Sem orçamento, Censo não será realizado em 2021

O Secretário Especial da Fazenda do Ministério da Economia, Waldery Rodrigues, disse hoje (23) que o Censo Demográfico do Instituto Brasileiro de Geografia e Estatística (IBGE), que estava previsto para este ano, não será realizado em razão da falta de orçamento. “Não há previsão orçamentária para o Censo, portanto ele não se realizará em 2021. As consequências e gestão para um novo Censo serão comunicadas ao longo desse ano, em particular em decisões tomadas na Junta de Execução Orçamentária [formada por Casa Civil e Ministério da Economia]”, declarou o secretário.

Os recursos necessários para o Censo, que acontece, em geral, a cada dez anos, eram da ordem de R$ 2 bilhões. Durante a tramitação do projeto no Congresso Nacional, os parlamentares já haviam feito um corte de R$ 1,76 bilhão, agora, foi confirmada a retirada dos recursos. Segundo Waldery, novas decisões serão comunicadas oportunamente.

No início do mês, o IBGE já havia suspendido as provas do processo seletivo para recenseadores e agentes censitários que trabalhariam na pesquisa. Cerca de 17 mil agentes censitários e 182 mil recenseadores seriam contratados.

Os dados populacionais do Censo são utilizados para os repasses do Fundo de Participação dos Municípios (FPM) e para uma série de outras transferências da União para estados e municípios. A última contagem da população foi realizada no Censo Demográfico de 2010.

Integrantes do governo falaram à imprensa sobre os vetos à Lei Orçamentária Anual, que foi sancionada ontem (22) pelo presidente Jair Bolsonaro e publicada nesta sexta-feira no Diário Oficial da União.

Os vetos ocorreram porque as projeções do Ministério da Economia indicam a necessidade de uma recomposição de R$ 29 bilhões e, com isso, foi necessário abrir um espaço no Orçamento. Essa recomposição foi feita em acordo com o Congresso Nacional por meio de um veto parcial de R$ 19,8 bilhões de dotações orçamentárias e o bloqueio adicional de R$ 9,3 bilhões.

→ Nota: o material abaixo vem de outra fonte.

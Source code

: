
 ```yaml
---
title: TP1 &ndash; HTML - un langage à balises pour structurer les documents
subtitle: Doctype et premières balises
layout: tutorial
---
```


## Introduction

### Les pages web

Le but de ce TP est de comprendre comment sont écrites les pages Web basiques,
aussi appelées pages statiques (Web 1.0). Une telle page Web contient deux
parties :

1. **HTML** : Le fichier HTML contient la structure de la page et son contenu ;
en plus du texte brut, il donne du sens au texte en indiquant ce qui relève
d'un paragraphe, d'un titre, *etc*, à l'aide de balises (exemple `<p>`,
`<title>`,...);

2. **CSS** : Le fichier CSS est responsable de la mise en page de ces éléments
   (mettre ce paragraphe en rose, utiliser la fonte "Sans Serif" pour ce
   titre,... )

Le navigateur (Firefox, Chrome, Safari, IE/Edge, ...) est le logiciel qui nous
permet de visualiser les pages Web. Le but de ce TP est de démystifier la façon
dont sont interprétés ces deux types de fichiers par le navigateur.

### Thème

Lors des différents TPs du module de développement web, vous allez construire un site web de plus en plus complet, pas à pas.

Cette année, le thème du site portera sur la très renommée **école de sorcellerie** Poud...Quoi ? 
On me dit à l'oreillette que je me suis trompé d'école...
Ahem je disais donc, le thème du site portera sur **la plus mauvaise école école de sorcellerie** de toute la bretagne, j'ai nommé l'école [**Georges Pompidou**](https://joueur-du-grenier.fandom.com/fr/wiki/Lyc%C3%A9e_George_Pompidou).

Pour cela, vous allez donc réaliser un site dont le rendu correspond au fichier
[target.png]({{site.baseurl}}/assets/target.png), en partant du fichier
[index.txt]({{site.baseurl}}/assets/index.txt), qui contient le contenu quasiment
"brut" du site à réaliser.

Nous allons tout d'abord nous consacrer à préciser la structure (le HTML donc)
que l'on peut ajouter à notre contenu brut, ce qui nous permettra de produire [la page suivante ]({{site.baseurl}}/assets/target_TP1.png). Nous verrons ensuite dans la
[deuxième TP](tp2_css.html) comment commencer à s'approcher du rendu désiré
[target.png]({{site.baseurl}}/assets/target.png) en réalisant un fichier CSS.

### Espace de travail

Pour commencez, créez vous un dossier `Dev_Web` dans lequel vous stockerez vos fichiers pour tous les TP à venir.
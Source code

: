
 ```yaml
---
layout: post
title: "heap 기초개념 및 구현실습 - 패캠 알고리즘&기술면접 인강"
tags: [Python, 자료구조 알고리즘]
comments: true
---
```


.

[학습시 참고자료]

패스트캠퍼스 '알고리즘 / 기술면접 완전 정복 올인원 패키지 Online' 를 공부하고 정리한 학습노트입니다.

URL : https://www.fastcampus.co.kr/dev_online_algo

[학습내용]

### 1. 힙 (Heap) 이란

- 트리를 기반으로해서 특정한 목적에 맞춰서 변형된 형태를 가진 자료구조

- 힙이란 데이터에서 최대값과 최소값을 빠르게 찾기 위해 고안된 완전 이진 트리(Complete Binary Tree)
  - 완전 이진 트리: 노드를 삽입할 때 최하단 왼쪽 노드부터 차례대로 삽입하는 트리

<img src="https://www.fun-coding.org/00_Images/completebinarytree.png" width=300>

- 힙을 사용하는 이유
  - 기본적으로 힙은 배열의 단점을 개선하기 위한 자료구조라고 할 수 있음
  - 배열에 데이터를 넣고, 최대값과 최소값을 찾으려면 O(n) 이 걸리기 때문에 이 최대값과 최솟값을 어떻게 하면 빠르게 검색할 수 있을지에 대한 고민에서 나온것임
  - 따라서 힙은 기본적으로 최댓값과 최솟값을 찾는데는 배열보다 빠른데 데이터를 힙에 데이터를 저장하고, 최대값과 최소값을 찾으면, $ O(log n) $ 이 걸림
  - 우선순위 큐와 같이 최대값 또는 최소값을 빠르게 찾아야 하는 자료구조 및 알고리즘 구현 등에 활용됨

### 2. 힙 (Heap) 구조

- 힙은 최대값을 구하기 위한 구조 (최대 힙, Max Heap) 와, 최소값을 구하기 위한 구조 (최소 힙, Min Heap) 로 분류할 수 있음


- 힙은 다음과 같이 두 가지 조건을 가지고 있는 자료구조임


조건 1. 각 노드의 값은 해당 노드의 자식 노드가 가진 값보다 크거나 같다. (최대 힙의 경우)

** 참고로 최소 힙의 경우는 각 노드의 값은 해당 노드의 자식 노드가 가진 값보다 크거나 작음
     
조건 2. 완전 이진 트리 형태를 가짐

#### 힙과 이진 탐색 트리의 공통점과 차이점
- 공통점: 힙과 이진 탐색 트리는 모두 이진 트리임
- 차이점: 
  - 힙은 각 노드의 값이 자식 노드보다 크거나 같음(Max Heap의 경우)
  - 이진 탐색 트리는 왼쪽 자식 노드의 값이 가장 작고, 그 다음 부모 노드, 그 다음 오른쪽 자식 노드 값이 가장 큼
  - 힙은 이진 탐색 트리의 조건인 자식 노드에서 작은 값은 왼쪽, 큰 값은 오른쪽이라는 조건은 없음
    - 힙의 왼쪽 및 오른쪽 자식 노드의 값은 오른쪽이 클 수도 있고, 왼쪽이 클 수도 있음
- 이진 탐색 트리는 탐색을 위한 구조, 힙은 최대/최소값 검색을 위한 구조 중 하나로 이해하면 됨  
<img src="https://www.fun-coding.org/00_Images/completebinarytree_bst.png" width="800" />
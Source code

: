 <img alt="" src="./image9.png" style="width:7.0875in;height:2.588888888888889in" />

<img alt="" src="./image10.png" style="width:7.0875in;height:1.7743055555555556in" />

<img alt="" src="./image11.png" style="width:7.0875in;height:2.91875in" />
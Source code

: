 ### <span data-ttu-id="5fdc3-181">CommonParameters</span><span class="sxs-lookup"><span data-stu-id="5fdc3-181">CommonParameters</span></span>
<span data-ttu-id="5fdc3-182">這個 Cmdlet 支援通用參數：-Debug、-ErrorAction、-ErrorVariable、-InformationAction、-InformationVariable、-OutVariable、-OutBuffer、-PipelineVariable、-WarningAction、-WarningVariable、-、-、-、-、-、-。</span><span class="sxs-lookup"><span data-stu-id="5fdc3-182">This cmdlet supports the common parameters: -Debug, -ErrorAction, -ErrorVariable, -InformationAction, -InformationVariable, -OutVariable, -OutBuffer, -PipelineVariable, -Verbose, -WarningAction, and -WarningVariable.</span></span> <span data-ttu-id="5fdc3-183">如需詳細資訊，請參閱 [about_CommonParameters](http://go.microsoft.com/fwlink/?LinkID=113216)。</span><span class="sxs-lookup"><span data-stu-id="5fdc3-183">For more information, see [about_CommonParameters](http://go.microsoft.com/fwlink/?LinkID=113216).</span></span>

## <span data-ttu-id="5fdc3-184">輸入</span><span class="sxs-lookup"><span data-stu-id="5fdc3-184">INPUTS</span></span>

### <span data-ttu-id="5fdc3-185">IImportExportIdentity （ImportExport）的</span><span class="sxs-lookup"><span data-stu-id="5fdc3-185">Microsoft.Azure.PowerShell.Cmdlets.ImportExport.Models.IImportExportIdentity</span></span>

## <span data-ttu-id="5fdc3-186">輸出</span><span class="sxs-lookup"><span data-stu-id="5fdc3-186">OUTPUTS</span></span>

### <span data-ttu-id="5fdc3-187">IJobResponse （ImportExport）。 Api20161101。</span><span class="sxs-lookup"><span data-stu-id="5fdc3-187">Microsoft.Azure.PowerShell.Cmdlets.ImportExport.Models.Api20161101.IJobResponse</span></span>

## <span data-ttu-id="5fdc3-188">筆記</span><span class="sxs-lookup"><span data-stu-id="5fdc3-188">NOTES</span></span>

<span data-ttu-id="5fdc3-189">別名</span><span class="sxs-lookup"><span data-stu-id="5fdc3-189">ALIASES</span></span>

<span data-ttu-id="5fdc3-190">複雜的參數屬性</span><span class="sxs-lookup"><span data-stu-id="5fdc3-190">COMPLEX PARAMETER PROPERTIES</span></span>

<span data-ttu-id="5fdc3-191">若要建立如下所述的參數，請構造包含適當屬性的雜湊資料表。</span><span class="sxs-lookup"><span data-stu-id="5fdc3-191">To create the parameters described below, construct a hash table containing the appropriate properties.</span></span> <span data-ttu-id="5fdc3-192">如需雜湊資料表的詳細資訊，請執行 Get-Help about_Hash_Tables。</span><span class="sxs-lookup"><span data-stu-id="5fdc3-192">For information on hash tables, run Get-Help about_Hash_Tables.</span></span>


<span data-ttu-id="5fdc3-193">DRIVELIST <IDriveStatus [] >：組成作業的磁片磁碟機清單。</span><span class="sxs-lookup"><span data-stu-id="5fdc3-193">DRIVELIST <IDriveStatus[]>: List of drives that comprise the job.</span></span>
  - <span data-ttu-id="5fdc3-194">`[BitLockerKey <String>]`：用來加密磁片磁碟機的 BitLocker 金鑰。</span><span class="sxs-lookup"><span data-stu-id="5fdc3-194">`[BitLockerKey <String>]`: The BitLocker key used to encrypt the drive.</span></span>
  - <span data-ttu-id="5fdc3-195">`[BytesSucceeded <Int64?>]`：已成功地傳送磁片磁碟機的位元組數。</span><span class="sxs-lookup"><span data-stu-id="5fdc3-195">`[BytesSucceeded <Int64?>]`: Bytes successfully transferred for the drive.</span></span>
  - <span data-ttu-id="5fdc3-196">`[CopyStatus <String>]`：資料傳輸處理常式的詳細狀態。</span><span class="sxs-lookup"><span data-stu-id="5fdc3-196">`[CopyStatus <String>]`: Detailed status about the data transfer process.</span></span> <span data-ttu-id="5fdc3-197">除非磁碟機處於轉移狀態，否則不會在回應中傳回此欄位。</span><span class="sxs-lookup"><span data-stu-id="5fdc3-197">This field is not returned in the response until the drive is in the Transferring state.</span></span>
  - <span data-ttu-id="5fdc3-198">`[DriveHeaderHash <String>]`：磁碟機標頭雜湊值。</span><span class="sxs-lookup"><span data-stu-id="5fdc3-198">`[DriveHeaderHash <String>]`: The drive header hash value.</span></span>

A diferença entre o veto e o bloqueio é que o veto representa um corte definitivo da despesa, enquanto que o bloqueio permite que o valor possa ser desbloqueado ao longo do ano, no caso de novas projeções indicarem a existência de um novo espaço no teto de gastos.

Recomposição

O secretário especial de Relações Governamentais da Casa Civil, Bruno Grossi, explicou que os R$ 19,8 bilhões do veto foram distribuídos em cortes nas emendas do relator (R$ 10,5 bilhões), cortes de emendas de comissão do Poder Legislativo (R$ 1,4 bilhão) e despesas discricionárias do Poder Executivo (R$ 7,9 bilhões). Segundo Grossi, para garantir segurança no atendimento às despesas obrigatórias, outras medidas foram adotadas, como a sanção da alteração na Lei de Diretrizes Orçamentária (LDO) de 2021 que permite a abertura de crédito extraordinário destinado a programas emergenciais e ações de saúde no combate à pandemia.

Quanto aos valores bloqueados em despesas discricionárias, da ordem de R$ 9,3 bilhões, os recursos poderão ser liberados ao longo do ano, segundo o governo.

“A alteração da LDO nos dá condição de reservar, de bloquear algumas programações, para fazer face à projeção que temos dessas despesas até o final do ano”, disse. “Importante é caracterizar uma coisa que é fato, que foi aquilo que foi reduzido no Congresso. Outra questão são as projeções até o final do exercício, em que você tem até o final para resolver isso. Mas como trabalho preventivo do governo, nós utilizamos dessa faculdade aprovada na LDO para fazer o bloqueio prévio dessa dotação de forma a dar tranquilidade que nós estamos acompanhando, estamos verificando a real necessidade e, se for o caso, utilizar esse bloqueio para cobertura das despesas discricionárias”, explicou.

As despesas discricionárias são compostas principalmente por investimentos (obras e compras de equipamentos) e gastos como manutenção de prédios, aluguéis, contas de luz e combustível, o chamado custeio.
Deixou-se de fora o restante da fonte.